For good or for bad, I hope you can forgive me that I cannot, and likely shall never have the option of concluding that He doesn't exist, no matter what should happen to me.
Wayne, if I believed in yhwh, I would reject it completely on moral grounds. The way yhwh behaved in the OT was abominable. If I reversed the words "God" and "Satan" in the bible, and read it to someone who'd never read it before, they would think Satan (yhwh, actually) was completely evil. I also cannot accept the NT because it says my salvation comes at the expense of someone else. I reject that as morally reprehensible. Other people cannot pay for my crimes. There is no justice in that.
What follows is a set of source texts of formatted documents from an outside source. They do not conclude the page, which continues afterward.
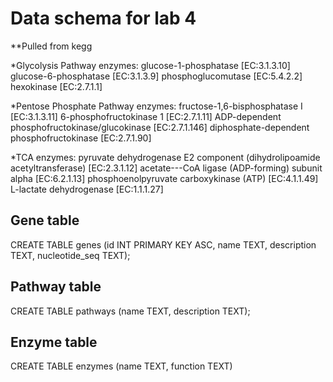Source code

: # Data schema for lab 4


**Pulled from kegg

*Glycolysis Pathway enzymes:
glucose-1-phosphatase [EC:3.1.3.10]
glucose-6-phosphatase [EC:3.1.3.9]
phosphoglucomutase [EC:5.4.2.2]
hexokinase [EC:2.7.1.1]

*Pentose Phosphate Pathway enzymes:
fructose-1,6-bisphosphatase I [EC:3.1.3.11]
6-phosphofructokinase 1 [EC:2.7.1.11]
ADP-dependent phosphofructokinase/glucokinase [EC:2.7.1.146]
diphosphate-dependent phosphofructokinase [EC:2.7.1.90]

*TCA enzymes:
pyruvate dehydrogenase E2 component (dihydrolipoamide acetyltransferase) [EC:2.3.1.12]
acetate---CoA ligase (ADP-forming) subunit alpha [EC:6.2.1.13]
phosphoenolpyruvate carboxykinase (ATP) [EC:4.1.1.49]
L-lactate dehydrogenase [EC:1.1.1.27]


## Gene table
CREATE TABLE genes (id INT PRIMARY KEY ASC, name TEXT, description TEXT, nucleotide_seq TEXT);


## Pathway table
CREATE TABLE pathways (name TEXT, description TEXT);

## Enzyme table
CREATE TABLE enzymes (name TEXT, function TEXT)

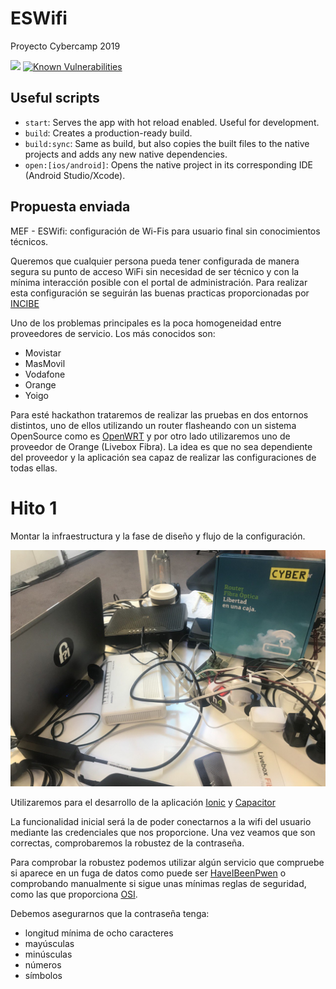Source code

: # ESWifi

Proyecto Cybercamp 2019


![](https://github.com/MEFS2019/ESWifi/workflows/Android%20CI/badge.svg)
[![Known Vulnerabilities](https://snyk.io/test/github/MEFS2019/ESWifi/badge.svg)](https://snyk.io/test/github/MEFS2019/ESWifi)


## Useful scripts

- `start`: Serves the app with hot reload enabled. Useful for development.
- `build`: Creates a production-ready build.
- `build:sync`: Same as build, but also copies the built files to the native projects and adds any new native dependencies.
- `open:[ios/android]`: Opens the native project in its corresponding IDE (Android Studio/Xcode).

## Propuesta enviada

MEF - ESWifi: configuración de Wi-Fis para usuario final sin conocimientos técnicos.

Queremos que cualquier persona pueda tener configurada de manera segura su punto de acceso WiFi sin necesidad de ser técnico y con la mínima interacción posible con el portal de administración. Para realizar esta configuración se seguirán las buenas practicas proporcionadas por [INCIBE](https://www.incibe.es/sites/default/files/contenidos/guias/doc/guia-de-seguridad-en-redes-wifi.pdf)

Uno de los problemas principales es la poca homogeneidad entre proveedores de servicio. Los más conocidos son:
- Movistar
- MasMovil
- Vodafone
- Orange
- Yoigo

Para esté hackathon trataremos de realizar las pruebas en dos entornos distintos, uno de ellos utilizando un router flasheando con un sistema OpenSource como es [OpenWRT](https://openwrt.org/) y por otro lado utilizaremos uno de proveedor de Orange (Livebox Fibra). La idea es que no sea dependiente del proveedor y la aplicación sea capaz de realizar las configuraciones de todas ellas.

# Hito 1

Montar la infraestructura y la fase de diseño y flujo de la configuración.

![Componentes](/Imagenes/Inicio.jpg)

Utilizaremos para el desarrollo de la aplicación [Ionic](https://ionicframework.com/) y [Capacitor](https://capacitor.ionicframework.com/)

La funcionalidad inicial será la de poder conectarnos a la wifi del usuario mediante las credenciales que nos proporcione. Una vez veamos que son correctas, comprobaremos la robustez de la contraseña.

Para comprobar la robustez podemos utilizar algún servicio que compruebe si aparece en un fuga de datos como puede ser [HaveIBeenPwen](https://haveibeenpwned.com/API/v3#PwnedPasswords) o comprobando manualmente si sigue unas mínimas reglas de seguridad, como las que proporciona [OSI](https://www.osi.es/es/contrasenas#robustas).

Debemos asegurarnos que la contraseña tenga:

- longitud mínima de ocho caracteres
- mayúsculas
- minúsculas
- números
- símbolos
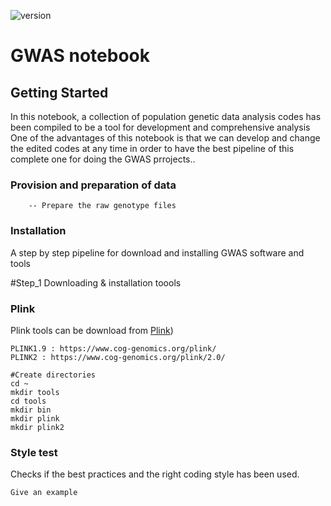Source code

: 
![version](https://s3.wp.wsu.edu/uploads/sites/1102/2021/06/Diagram1_new3-e1624318561270-768x402.png)





# GWAS notebook


## Getting Started

In this notebook, a collection of population genetic data analysis codes has been compiled
to be a tool for development and comprehensive analysis One of the advantages of this notebook
is that we can develop and change the edited codes at any 
time in order to have the best pipeline of this complete one for doing the GWAS prrojects..


### Provision and preparation of data

        -- Prepare the raw genotype files 











### Installation

A step by step pipeline for download and installing GWAS software and tools 

#Step_1 Downloading & installation toools

### Plink

 Plink tools can be download from  [Plink](https://www.cog-genomics.org/plink/))

    PLINK1.9 : https://www.cog-genomics.org/plink/
    PLINK2 : https://www.cog-genomics.org/plink/2.0/
    
    #Create directories
    cd ~
    mkdir tools
    cd tools
    mkdir bin
    mkdir plink
    mkdir plink2

### Style test

Checks if the best practices and the right coding style has been used.

    Give an example










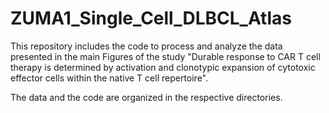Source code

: # ZUMA1_Single_Cell_DLBCL_Atlas

This repository includes the code to process and analyze the data presented in the main Figures of the study "Durable response to CAR T cell therapy is determined by activation and clonotypic expansion of cytotoxic effector cells within the native T cell repertoire".

The data and the code are organized in the respective directories. 

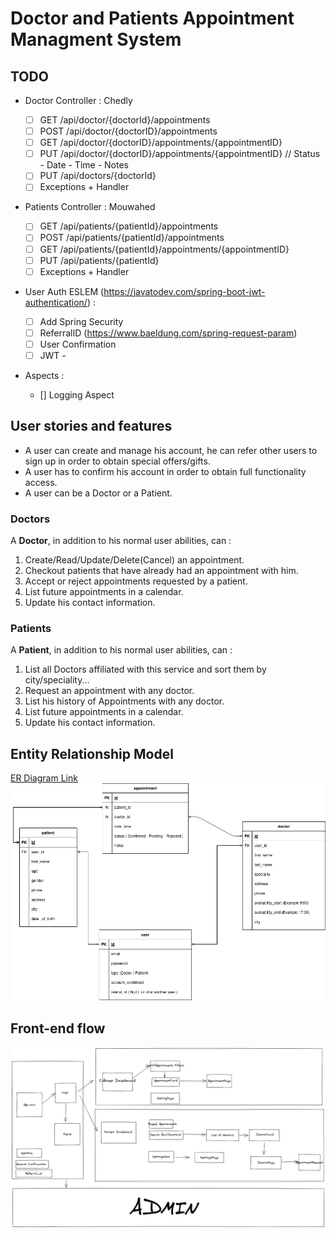 # Doctor and Patients Appointment Managment System

## TODO

- Doctor Controller : Chedly

  - [ ] GET /api/doctor/{doctorId}/appointments
  - [ ] POST /api/doctor/{doctorID}/appointments
  - [ ] GET /api/doctor/{doctorID}/appointments/{appointmentID}
  - [ ] PUT /api/doctor/{doctorID}/appointments/{appointmentID} // Status - Date - Time - Notes
  - [ ] PUT /api/doctors/{doctorId}
  - [ ] Exceptions + Handler

- Patients Controller : Mouwahed

  - [ ] GET /api/patients/{patientId}/appointments
  - [ ] POST /api/patients/{patientId}/appointments
  - [ ] GET /api/patients/{patientId}/appointments/{appointmentID}
  - [ ] PUT /api/patients/{patientId}
  - [ ] Exceptions + Handler

- User Auth ESLEM (https://javatodev.com/spring-boot-jwt-authentication/) :

  - [ ] Add Spring Security
  - [ ] ReferralID (https://www.baeldung.com/spring-request-param)
  - [ ] User Confirmation
  - [ ] JWT -

- Aspects :
  - [] Logging Aspect

## User stories and features

- A user can create and manage his account, he can refer other users to sign up in order to obtain special offers/gifts.
- A user has to confirm his account in order to obtain full functionality access.
- A user can be a Doctor or a Patient.

### Doctors

A **Doctor**, in addition to his normal user abilities, can :

1. Create/Read/Update/Delete(Cancel) an appointment.
2. Checkout patients that have already had an appointment with him.
3. Accept or reject appointments requested by a patient.
4. List future appointments in a calendar.
5. Update his contact information.

### Patients

A **Patient**, in addition to his normal user abilities, can :

1. List all Doctors affiliated with this service and sort them by city/speciality...
2. Request an appointment with any doctor.
3. List his history of Appointments with any doctor.
4. List future appointments in a calendar.
5. Update his contact information.

## Entity Relationship Model

[ER Diagram Link](https://drive.google.com/file/d/1DUD2y6Z2Ej43MxXln2_BN-1rasQEu8Ne/view?ts=602ae58a)
![ERD](docs/ER.png)

## Front-end flow

![frontend](docs/frontend.png)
I don't understand all of it. I'm not convinced that anybody on earth does, but my consolation, as is my point throughout this is that I have been comforted in terrors. Without the abiding Holy Spirit, those terrors would have brought me to the same conclusion as you, but instead they became memories I wouldn't trade for all the gold in the world.
So maybe what I am trying to show you is not that you should stop believing that yhwh exists, but that the moral thing to do would be to reject this monster. How about you just start there and we'll get to showing his nonexistence later?
I sense a contradiction in the last two sentences, the second part I think to be a weak declaration from someone who only wishes an entity exists that he just got done making a definitive description of.
I can see that you are in a tight spot here screwtape, but I'll not have you drag me into it with you. I will however, throw you the rope I have, maybe God will pull you out of it.
Maybe you'd like to read about that one here. http://tinyurl.com/PaleMustang
Thanks, but no. I do not find your tales convincing.
I expressly sense that you fear mentioning with any specificity elements of my stories to insulate your self from the acknowledgment that there really are supernatural realities that contradict your flailing hope that there isn't a God. I don't mean to sound self centered here, but my stories are my validation of my God, my powers of logic are not. The bible says man's logic will fail him in the face of God's power, and that is what I have. Your curt dismissal of their remarkable details your discomfort with them or that you really just won't read them, which is what you mean to do now. I know it's a challenge. I have more than I have published here. It's all real. I didn't wash up on this pirate ship for nothing.
{{{{Please note that the response below was deleted by a moderator other than parking places in the wee hours, but I was able to re post it and then add the above comments presently luckily a browser window stayed open all night and retained the three culled posts.}}}}
My comments to you last night were:
I just knew I could convince you screwtape, you are such a pushover. I like this part the most:
I would like to have you committed to a psychiatric hospital. You are dangerous.
That's such a nice touch, and must make you exceptionally popular around here.
When your communist comrades take over, you can have them round us all up as you wish.
I do have a question. Did you ever read darkknight? Forgive me if you have commented on it but I got a lot of blazing from you like this long before you ever read it because it wouldn't open for you, and don't recall ever hearing that you have and I have always been fascinated by that fact.
And what about Idi Amin. And about the earthquake. It is all from that monster you don't believe in. I sense a chink in your atheist armor. You actually are a believer, you just don't like the big Guy. I suspect that is really behind a large percentage of atheism is just being on the side of Satan in this battle, and Satan, being the liar that he is, would certainly push the 'there is no god' theme.
Can you be an atheist and believe in Satan? You don't really need to answer that question for me but your peers on this site would probably be interested in the answer.